<<<<
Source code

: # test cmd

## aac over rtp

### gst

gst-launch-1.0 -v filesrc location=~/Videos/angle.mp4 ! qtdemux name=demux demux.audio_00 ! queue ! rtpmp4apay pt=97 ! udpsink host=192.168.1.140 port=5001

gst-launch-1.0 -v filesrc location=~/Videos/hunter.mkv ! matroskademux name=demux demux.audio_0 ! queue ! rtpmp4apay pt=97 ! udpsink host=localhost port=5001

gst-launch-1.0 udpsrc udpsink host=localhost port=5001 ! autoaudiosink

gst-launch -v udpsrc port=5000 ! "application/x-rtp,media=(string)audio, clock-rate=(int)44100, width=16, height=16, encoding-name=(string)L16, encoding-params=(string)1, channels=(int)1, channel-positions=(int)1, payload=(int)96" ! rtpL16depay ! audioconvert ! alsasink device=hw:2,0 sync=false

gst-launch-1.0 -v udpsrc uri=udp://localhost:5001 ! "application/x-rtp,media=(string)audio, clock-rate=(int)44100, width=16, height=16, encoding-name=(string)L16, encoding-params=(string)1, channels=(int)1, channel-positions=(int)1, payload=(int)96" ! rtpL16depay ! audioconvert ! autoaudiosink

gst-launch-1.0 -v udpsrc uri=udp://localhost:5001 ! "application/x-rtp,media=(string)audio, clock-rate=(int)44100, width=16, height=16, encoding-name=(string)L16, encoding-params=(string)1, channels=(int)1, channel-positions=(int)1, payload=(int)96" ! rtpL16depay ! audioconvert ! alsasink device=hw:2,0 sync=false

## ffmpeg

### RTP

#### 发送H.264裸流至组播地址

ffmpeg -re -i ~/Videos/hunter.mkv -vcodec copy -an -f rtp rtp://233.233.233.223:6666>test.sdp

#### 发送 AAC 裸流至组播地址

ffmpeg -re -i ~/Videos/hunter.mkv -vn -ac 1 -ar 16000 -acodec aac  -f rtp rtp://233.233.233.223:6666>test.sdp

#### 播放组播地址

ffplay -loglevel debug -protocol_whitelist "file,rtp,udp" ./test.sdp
>>>>
<<<<
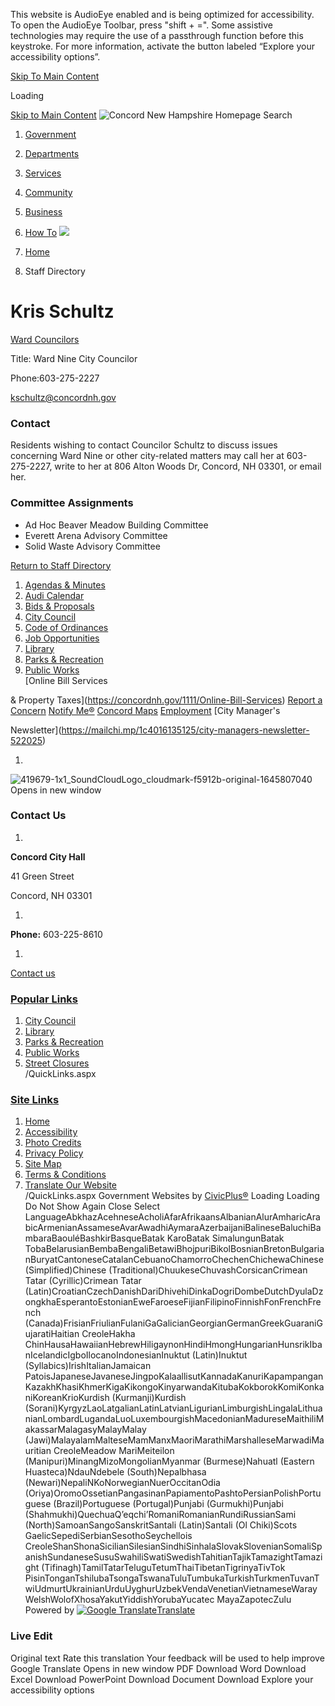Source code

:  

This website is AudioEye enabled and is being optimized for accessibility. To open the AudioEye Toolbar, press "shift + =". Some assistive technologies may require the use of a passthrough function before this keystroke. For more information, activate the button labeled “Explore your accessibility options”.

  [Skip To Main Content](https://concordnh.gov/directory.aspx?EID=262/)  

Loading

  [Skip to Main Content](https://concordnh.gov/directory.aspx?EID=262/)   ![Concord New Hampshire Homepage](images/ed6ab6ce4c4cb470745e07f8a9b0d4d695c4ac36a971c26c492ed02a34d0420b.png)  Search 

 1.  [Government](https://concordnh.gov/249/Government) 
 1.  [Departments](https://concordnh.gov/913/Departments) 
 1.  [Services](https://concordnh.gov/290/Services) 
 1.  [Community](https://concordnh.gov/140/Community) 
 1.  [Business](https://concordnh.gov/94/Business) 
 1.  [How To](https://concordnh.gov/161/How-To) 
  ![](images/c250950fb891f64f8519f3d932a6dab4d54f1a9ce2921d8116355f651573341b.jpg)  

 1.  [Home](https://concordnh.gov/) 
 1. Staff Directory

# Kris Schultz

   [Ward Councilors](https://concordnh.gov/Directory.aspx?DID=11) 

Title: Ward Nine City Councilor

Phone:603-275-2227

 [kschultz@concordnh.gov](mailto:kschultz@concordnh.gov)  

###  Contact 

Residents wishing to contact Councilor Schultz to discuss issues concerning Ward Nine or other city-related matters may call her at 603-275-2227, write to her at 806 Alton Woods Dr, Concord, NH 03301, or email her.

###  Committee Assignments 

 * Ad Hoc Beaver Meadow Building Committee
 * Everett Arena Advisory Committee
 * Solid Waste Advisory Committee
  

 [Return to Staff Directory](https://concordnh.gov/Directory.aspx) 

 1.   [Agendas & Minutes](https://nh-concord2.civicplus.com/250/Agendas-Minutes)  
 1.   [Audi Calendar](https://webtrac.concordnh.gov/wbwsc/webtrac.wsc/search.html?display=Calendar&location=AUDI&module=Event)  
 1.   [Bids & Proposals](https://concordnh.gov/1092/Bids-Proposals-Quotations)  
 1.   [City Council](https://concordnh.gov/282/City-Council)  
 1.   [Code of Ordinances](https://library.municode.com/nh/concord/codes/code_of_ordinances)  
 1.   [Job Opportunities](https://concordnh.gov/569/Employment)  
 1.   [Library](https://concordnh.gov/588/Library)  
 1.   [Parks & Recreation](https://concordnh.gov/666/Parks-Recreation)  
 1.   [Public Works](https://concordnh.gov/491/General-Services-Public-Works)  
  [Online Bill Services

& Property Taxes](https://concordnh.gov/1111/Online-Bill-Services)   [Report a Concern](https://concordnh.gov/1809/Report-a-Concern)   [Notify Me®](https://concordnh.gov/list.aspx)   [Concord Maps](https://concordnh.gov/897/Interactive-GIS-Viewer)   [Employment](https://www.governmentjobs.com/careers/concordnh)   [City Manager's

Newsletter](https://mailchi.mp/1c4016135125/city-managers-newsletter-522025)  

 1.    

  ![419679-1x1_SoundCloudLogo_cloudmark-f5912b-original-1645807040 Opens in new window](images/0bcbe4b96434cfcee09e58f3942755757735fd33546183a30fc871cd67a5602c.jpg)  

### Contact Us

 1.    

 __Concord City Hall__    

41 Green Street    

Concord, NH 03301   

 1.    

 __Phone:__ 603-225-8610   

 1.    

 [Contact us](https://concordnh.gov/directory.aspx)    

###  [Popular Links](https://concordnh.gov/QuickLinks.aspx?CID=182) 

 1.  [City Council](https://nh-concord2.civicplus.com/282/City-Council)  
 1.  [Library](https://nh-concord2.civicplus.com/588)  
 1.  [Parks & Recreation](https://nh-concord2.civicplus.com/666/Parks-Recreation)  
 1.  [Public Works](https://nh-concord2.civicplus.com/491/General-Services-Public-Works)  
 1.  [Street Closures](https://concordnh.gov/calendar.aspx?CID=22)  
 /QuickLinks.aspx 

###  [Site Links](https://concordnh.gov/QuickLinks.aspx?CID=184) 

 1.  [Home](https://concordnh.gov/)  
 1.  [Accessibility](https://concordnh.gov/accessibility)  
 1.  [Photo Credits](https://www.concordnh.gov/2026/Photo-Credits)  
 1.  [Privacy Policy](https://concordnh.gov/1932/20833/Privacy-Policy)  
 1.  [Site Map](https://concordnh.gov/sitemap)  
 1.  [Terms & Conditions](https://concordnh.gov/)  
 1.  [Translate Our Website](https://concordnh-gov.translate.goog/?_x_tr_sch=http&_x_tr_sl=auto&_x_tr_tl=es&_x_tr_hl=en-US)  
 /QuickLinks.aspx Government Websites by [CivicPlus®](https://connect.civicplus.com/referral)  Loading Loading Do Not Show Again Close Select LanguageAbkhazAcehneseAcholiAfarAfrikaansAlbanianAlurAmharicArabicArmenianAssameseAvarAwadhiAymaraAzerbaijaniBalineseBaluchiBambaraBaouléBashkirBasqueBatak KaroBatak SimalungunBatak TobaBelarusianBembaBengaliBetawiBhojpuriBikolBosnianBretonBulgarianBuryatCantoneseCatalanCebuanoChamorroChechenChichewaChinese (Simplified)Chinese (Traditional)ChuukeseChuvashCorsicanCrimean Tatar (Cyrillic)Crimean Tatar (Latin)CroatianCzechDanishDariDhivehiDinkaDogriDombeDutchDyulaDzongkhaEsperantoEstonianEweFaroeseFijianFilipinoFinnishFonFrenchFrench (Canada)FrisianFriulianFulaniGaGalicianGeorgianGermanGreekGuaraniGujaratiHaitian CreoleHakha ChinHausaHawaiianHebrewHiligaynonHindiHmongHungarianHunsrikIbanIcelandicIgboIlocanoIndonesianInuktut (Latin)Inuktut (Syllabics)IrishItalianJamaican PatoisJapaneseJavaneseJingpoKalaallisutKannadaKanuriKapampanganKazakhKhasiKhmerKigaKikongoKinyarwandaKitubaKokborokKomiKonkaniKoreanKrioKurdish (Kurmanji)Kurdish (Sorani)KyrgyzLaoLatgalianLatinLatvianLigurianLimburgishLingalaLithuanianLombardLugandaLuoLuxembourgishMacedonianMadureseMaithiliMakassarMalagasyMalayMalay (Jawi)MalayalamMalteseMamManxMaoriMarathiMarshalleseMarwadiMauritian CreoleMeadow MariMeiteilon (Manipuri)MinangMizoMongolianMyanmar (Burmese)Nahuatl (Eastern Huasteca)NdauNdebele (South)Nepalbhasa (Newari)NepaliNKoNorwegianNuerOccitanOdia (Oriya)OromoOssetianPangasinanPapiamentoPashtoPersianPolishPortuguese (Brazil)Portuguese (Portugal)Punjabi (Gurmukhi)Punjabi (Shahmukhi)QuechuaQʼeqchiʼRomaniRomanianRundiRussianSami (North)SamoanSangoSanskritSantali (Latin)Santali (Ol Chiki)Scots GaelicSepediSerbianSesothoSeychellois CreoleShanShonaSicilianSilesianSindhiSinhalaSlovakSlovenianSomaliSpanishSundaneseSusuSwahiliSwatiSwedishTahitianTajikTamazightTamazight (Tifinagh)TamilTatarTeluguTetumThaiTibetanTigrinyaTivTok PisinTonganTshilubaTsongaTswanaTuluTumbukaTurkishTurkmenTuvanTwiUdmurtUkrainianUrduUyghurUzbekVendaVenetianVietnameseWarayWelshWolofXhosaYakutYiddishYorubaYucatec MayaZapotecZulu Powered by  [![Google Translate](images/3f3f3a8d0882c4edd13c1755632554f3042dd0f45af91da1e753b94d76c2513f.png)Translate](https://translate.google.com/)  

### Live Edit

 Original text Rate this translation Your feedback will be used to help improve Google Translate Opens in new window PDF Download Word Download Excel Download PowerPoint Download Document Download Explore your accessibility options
>>>>
**Assigned task:**
Begin at the line that has "ffmpeg -re -i ~/Videos/hunter.mkv -vcodec" in the entries above; stop after the line that has "ffplay -loglevel debug". Transcribe exactly those lines and no others.

**Task answer:**
ffmpeg -re -i ~/Videos/hunter.mkv -vcodec copy -an -f rtp rtp://233.233.233.223:6666>test.sdp

#### 发送 AAC 裸流至组播地址

ffmpeg -re -i ~/Videos/hunter.mkv -vn -ac 1 -ar 16000 -acodec aac  -f rtp rtp://233.233.233.223:6666>test.sdp

#### 播放组播地址

ffplay -loglevel debug -protocol_whitelist "file,rtp,udp" ./test.sdp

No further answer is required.